Are you a resident in Texas? Bankruptcy looking like it has a place in your future? Is Chapter 13 – a form of reorganization – out of the question for you? If so, you’re in the right place at the right time. While no one wants to be in a financial situation that ends in bankruptcy, you actually couldn’t be more fortunate. Filing for Chapter 7 in the Texas bankruptcy courts can be a great solution to your financial troubles.
In Texas, Chapter 7 is Great
Really. It’s hard to beat Texas’ state statutes on Chapter 7 bankruptcy. In case you’re wondering what the big difference between Chapter 7, Chapter 13, and other types of bankruptcy is, let’s take a very basic run-through.
Chapter 7 is a form of liquidation bankruptcy.

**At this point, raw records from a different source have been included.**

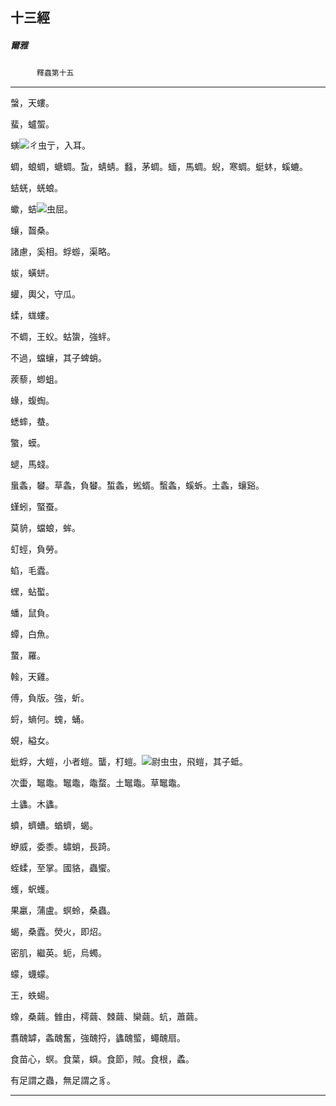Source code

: 

## 十三經

##### 爾雅
　　　`釋蟲第十五`

* * *

螜，天螻。

蜚，蠦蜰。

螾![ㄔ虫亍](../../imgs/27294.gif)，入耳。

蜩，蜋蜩，螗蜩。蚻，蜻蜻。蠽，茅蜩。蝒，馬蜩。蜺，寒蜩。蜓蚞，螇螰。

蛣蜣，蜣蜋。

蠍，蛣![虫屈](../../imgs/27311.gif)。

蠰，齧桑。

諸慮，奚相。蜉蝣，渠略。

蛂，蟥蛢。

蠸，輿父，守瓜。

蝚，蛖螻。

不蜩，王蚥。蛄䗐，強䖹。

不過，蟷蠰，其子蜱蛸。

蒺藜，蝍蛆。

蝝，蝮蜪。

蟋蟀，蛬。

蟼，蟆。

螁，馬䗃。

蛗螽，蠜。草螽，負蠜。蜤螽，蜙蝑。蟿螽，螇蚸。土螽，蠰谿。

螼蚓，蜸蚕。

莫貈，蟷蜋，蛑。

虰蛵，負勞。

蜭，毛蠹。

蟔，蛅蟴。

蟠，鼠負。

蟫，白魚。

䖸，羅。

螒，天雞。

傅，負版。強，蚚。

蛶，螪何。螝，蛹。

蜆，縊女。

蚍蜉，大螘，小者螘。蠪，朾螘。![尉虫虫](../../imgs/27548.gif)，飛螘，其子蚳。

次蟗，䵹鼄。䵹鼄，鼄蝥。土䵹鼄。草䵹鼄。

土蠭。木蠭。

蟦，蠐螬。蝤蠐，蝎。

蛜威，委黍。蟰蛸，長踦。

蛭蝚，至掌。國貉，蟲蠁。

蠖，蚇蠖。

果臝，蒲盧。螟蛉，桑蟲。

蝎，桑蠹。熒火，即炤。

密肌，繼英。蚅，烏蠋。

蠓，蠛蠓。

王，蛈蝪。

蟓，桑繭。雔由，樗繭、棘繭、欒繭。蚢，蕭繭。

翥醜罅，螽醜奮，強醜捋，蠭醜螸，蠅醜扇。

食苗心，螟。食葉，蟘。食節，賊。食根，蟊。

有足謂之蟲，無足謂之豸。

* * *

Essentially, if you are unable to repay your creditors, you can liquidate your assets through Chapter 7 bankruptcy and get a clean slate to start on.
Chapter 13 exists for those who just need to have their debts seriously restructured. This route is more commonly taken by those who either (a) have a decent, steady income, or (b) have debt problems, but not problems that are completely unmanageable.
Why is Chapter 7 so great? Texas allows you to choose between state statutes or Federal statutes. If you choose to file under the state of Texas’ statutes, then you can take advantage of the Texas Homestead Exemption benefit. Through this benefit, you can keep your urban property as long as it doesn’t exceed 10 acres! This is possible even when you file for Chapter 7 bankruptcy! And, if you live in a rural area, that limit jumps up to 100 acres.
In some states the limit is only up to a certain dollar amount… sometimes as low as $5,000. If you’re filing Chapter 7, there’s no better place than Texas.